** Source information follows **
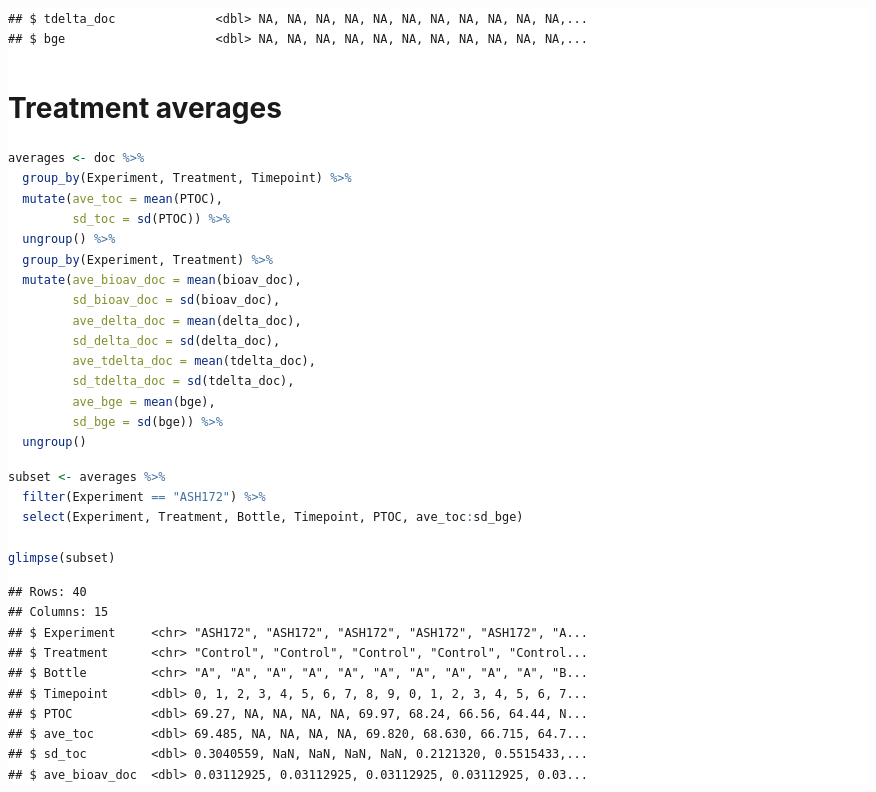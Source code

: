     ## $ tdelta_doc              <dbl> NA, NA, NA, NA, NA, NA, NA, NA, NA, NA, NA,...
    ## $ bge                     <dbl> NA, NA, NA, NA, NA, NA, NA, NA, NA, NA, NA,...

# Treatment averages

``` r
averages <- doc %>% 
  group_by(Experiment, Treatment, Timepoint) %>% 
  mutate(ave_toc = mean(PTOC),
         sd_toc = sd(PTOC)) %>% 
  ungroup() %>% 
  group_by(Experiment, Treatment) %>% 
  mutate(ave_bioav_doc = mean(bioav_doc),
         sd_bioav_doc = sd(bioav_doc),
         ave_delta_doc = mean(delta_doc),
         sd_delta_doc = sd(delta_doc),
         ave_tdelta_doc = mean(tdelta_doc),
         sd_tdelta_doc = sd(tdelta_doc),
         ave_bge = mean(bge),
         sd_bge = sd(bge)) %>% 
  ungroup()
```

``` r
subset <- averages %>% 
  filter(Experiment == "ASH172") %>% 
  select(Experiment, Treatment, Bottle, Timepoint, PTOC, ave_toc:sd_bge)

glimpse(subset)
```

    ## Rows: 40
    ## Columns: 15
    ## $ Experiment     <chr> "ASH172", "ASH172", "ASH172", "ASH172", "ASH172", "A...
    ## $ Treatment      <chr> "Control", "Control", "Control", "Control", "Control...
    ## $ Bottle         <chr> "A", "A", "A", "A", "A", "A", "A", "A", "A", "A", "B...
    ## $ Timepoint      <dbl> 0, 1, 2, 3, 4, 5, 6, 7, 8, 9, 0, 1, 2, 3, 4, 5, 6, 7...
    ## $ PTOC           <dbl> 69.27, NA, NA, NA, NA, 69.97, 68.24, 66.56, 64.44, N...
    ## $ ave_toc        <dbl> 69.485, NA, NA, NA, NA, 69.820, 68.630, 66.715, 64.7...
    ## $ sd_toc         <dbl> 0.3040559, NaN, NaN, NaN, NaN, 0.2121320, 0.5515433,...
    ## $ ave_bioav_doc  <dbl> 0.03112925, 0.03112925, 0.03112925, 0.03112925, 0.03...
** End of Source information **
** Source information follows **
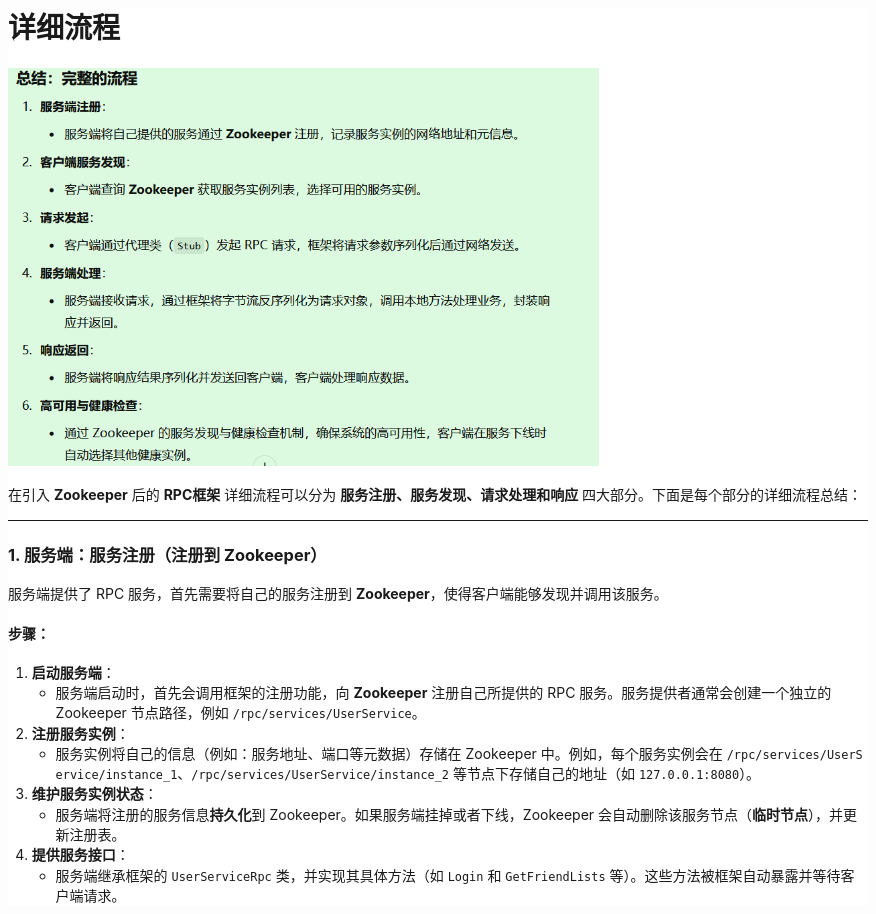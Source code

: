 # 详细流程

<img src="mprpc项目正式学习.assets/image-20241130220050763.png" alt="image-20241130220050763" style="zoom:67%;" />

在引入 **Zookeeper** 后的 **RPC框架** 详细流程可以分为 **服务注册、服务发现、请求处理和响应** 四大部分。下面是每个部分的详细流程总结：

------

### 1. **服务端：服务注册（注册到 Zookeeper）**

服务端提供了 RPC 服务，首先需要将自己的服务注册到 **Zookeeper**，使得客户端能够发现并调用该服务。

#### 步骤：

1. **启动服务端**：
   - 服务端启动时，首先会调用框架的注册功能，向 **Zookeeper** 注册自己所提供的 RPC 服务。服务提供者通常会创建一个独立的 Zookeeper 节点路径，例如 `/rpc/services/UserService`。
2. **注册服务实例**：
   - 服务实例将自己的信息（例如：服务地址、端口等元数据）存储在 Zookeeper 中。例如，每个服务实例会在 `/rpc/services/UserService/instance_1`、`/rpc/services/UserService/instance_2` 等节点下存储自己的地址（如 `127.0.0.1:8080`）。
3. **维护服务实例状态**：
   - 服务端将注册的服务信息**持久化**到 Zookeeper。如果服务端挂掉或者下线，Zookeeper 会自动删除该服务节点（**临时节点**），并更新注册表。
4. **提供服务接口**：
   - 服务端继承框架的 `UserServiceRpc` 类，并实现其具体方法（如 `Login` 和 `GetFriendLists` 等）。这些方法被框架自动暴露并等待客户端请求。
** End of Source information **
** Source information follows **
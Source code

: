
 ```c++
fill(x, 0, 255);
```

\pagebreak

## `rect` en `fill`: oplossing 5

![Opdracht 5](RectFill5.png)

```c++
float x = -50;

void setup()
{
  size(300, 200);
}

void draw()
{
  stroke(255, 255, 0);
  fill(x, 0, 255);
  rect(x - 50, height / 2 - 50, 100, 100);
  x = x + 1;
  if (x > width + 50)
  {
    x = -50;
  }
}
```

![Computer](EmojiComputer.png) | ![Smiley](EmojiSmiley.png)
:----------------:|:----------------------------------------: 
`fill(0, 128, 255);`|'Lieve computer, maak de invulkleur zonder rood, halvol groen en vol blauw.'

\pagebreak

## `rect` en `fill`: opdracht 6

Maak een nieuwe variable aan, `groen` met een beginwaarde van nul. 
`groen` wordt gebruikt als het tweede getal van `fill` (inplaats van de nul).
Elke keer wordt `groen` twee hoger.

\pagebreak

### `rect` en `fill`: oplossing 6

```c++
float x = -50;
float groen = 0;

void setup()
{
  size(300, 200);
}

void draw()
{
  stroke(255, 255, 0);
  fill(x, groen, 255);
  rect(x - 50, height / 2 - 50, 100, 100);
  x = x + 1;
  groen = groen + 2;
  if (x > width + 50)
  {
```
** End of Source information **
Task description. Which lines of the data include the string "Treatment"? Find them and copy each one.

Expected answer.
# Treatment averages
  group_by(Experiment, Treatment, Timepoint) %>% 
  group_by(Experiment, Treatment) %>% 
  select(Experiment, Treatment, Bottle, Timepoint, PTOC, ave_toc:sd_bge)
    ## $ Treatment      <chr> "Control", "Control", "Control", "Control", "Control...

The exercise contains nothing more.